--- Supplied records Enclosed Below ---
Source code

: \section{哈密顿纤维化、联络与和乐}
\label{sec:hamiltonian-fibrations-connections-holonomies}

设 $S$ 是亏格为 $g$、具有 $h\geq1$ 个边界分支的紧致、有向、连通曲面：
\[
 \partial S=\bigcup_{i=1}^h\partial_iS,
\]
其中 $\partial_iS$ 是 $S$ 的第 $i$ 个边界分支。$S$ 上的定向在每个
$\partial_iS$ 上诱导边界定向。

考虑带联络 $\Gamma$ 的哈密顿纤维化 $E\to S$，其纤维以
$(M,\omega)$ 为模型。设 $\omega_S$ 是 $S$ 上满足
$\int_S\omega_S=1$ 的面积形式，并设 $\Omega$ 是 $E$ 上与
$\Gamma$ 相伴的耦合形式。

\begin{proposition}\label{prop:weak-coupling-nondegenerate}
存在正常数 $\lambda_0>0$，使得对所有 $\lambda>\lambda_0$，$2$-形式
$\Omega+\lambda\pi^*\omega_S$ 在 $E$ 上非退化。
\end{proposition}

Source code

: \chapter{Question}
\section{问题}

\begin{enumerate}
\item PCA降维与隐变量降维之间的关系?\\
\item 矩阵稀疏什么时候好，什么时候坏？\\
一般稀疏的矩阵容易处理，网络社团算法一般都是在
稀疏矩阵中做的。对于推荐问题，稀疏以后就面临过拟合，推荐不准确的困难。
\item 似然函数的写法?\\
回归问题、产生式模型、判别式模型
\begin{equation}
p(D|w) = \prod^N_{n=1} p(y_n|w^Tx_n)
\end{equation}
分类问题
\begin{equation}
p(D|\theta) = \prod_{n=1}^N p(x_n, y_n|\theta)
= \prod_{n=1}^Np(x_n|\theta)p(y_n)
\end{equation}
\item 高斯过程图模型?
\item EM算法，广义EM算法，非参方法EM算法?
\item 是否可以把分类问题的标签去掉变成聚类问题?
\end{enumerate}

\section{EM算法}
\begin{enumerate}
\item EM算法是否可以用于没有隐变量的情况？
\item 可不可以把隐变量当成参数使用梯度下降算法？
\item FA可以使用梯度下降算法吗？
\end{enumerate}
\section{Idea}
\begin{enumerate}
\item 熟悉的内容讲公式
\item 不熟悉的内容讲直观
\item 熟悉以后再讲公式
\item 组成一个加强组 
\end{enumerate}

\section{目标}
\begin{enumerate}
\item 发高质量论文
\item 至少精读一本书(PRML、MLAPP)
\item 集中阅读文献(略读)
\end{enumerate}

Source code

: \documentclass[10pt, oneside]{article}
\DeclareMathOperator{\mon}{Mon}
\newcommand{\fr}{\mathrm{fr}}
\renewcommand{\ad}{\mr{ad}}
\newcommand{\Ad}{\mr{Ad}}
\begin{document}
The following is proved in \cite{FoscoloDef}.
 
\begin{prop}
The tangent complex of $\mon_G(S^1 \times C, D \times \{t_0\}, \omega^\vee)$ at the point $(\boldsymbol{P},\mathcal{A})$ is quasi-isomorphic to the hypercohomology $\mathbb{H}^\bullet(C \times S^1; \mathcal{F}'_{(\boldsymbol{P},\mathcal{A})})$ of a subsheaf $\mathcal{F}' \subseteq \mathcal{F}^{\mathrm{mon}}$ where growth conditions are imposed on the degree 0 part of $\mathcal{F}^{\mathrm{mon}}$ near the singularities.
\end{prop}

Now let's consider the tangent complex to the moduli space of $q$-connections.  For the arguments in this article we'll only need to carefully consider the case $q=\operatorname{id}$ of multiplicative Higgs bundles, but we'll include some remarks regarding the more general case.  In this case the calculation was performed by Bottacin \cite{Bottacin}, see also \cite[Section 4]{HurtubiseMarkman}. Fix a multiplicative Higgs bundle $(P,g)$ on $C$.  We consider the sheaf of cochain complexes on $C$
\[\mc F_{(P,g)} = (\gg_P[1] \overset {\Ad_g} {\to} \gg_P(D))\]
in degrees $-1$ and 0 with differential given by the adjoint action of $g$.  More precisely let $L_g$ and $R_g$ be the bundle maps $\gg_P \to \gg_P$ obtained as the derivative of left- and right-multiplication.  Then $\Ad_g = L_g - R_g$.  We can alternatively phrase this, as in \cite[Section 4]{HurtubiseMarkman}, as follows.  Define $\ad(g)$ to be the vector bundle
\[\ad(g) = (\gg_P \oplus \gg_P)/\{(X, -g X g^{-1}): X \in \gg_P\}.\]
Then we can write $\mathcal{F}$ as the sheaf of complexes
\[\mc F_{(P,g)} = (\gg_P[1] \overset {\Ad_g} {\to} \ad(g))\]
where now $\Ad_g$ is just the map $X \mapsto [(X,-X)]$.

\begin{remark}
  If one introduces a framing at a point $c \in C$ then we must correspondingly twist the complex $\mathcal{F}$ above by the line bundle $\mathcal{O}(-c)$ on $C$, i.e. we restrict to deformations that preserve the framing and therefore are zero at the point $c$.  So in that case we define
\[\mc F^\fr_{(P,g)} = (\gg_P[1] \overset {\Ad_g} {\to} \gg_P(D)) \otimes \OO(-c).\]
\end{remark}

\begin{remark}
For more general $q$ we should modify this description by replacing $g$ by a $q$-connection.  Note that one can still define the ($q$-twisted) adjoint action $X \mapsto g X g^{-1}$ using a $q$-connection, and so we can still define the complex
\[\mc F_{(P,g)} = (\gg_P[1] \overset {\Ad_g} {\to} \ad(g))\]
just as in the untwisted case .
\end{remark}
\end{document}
--- End of Enclosed Supplied records ---
§ Exercise goal
Your task is to reproduce each entry exactly.

§ Written answer
Source code

: \section{哈密顿纤维化、联络与和乐}
\label{sec:hamiltonian-fibrations-connections-holonomies}

设 $S$ 是亏格为 $g$、具有 $h\geq1$ 个边界分支的紧致、有向、连通曲面：
\[
 \partial S=\bigcup_{i=1}^h\partial_iS,
\]
其中 $\partial_iS$ 是 $S$ 的第 $i$ 个边界分支。$S$ 上的定向在每个
$\partial_iS$ 上诱导边界定向。

考虑带联络 $\Gamma$ 的哈密顿纤维化 $E\to S$，其纤维以
$(M,\omega)$ 为模型。设 $\omega_S$ 是 $S$ 上满足
$\int_S\omega_S=1$ 的面积形式，并设 $\Omega$ 是 $E$ 上与
$\Gamma$ 相伴的耦合形式。

\begin{proposition}\label{prop:weak-coupling-nondegenerate}
存在正常数 $\lambda_0>0$，使得对所有 $\lambda>\lambda_0$，$2$-形式
$\Omega+\lambda\pi^*\omega_S$ 在 $E$ 上非退化。
\end{proposition}

Source code

: \chapter{Question}
\section{问题}

\begin{enumerate}
\item PCA降维与隐变量降维之间的关系?\\
\item 矩阵稀疏什么时候好，什么时候坏？\\
一般稀疏的矩阵容易处理，网络社团算法一般都是在
稀疏矩阵中做的。对于推荐问题，稀疏以后就面临过拟合，推荐不准确的困难。
\item 似然函数的写法?\\
回归问题、产生式模型、判别式模型
\begin{equation}
p(D|w) = \prod^N_{n=1} p(y_n|w^Tx_n)
\end{equation}
分类问题
\begin{equation}
p(D|\theta) = \prod_{n=1}^N p(x_n, y_n|\theta)
= \prod_{n=1}^Np(x_n|\theta)p(y_n)
\end{equation}
\item 高斯过程图模型?
\item EM算法，广义EM算法，非参方法EM算法?
\item 是否可以把分类问题的标签去掉变成聚类问题?
\end{enumerate}

\section{EM算法}
\begin{enumerate}
\item EM算法是否可以用于没有隐变量的情况？
\item 可不可以把隐变量当成参数使用梯度下降算法？
\item FA可以使用梯度下降算法吗？
\end{enumerate}
\section{Idea}
\begin{enumerate}
\item 熟悉的内容讲公式
\item 不熟悉的内容讲直观
\item 熟悉以后再讲公式
\item 组成一个加强组 
\end{enumerate}

\section{目标}
\begin{enumerate}
\item 发高质量论文
\item 至少精读一本书(PRML、MLAPP)
\item 集中阅读文献(略读)
\end{enumerate}

Source code

: \documentclass[10pt, oneside]{article}
\DeclareMathOperator{\mon}{Mon}
\newcommand{\fr}{\mathrm{fr}}
\renewcommand{\ad}{\mr{ad}}
\newcommand{\Ad}{\mr{Ad}}
\begin{document}
The following is proved in \cite{FoscoloDef}.
 
\begin{prop}
The tangent complex of $\mon_G(S^1 \times C, D \times \{t_0\}, \omega^\vee)$ at the point $(\boldsymbol{P},\mathcal{A})$ is quasi-isomorphic to the hypercohomology $\mathbb{H}^\bullet(C \times S^1; \mathcal{F}'_{(\boldsymbol{P},\mathcal{A})})$ of a subsheaf $\mathcal{F}' \subseteq \mathcal{F}^{\mathrm{mon}}$ where growth conditions are imposed on the degree 0 part of $\mathcal{F}^{\mathrm{mon}}$ near the singularities.
\end{prop}

Now let's consider the tangent complex to the moduli space of $q$-connections.  For the arguments in this article we'll only need to carefully consider the case $q=\operatorname{id}$ of multiplicative Higgs bundles, but we'll include some remarks regarding the more general case.  In this case the calculation was performed by Bottacin \cite{Bottacin}, see also \cite[Section 4]{HurtubiseMarkman}. Fix a multiplicative Higgs bundle $(P,g)$ on $C$.  We consider the sheaf of cochain complexes on $C$
\[\mc F_{(P,g)} = (\gg_P[1] \overset {\Ad_g} {\to} \gg_P(D))\]
in degrees $-1$ and 0 with differential given by the adjoint action of $g$.  More precisely let $L_g$ and $R_g$ be the bundle maps $\gg_P \to \gg_P$ obtained as the derivative of left- and right-multiplication.  Then $\Ad_g = L_g - R_g$.  We can alternatively phrase this, as in \cite[Section 4]{HurtubiseMarkman}, as follows.  Define $\ad(g)$ to be the vector bundle
\[\ad(g) = (\gg_P \oplus \gg_P)/\{(X, -g X g^{-1}): X \in \gg_P\}.\]
Then we can write $\mathcal{F}$ as the sheaf of complexes
\[\mc F_{(P,g)} = (\gg_P[1] \overset {\Ad_g} {\to} \ad(g))\]
where now $\Ad_g$ is just the map $X \mapsto [(X,-X)]$.

\begin{remark}
  If one introduces a framing at a point $c \in C$ then we must correspondingly twist the complex $\mathcal{F}$ above by the line bundle $\mathcal{O}(-c)$ on $C$, i.e. we restrict to deformations that preserve the framing and therefore are zero at the point $c$.  So in that case we define
\[\mc F^\fr_{(P,g)} = (\gg_P[1] \overset {\Ad_g} {\to} \gg_P(D)) \otimes \OO(-c).\]
\end{remark}

\begin{remark}
For more general $q$ we should modify this description by replacing $g$ by a $q$-connection.  Note that one can still define the ($q$-twisted) adjoint action $X \mapsto g X g^{-1}$ using a $q$-connection, and so we can still define the complex
\[\mc F_{(P,g)} = (\gg_P[1] \overset {\Ad_g} {\to} \ad(g))\]
just as in the untwisted case .
\end{remark}
\end{document}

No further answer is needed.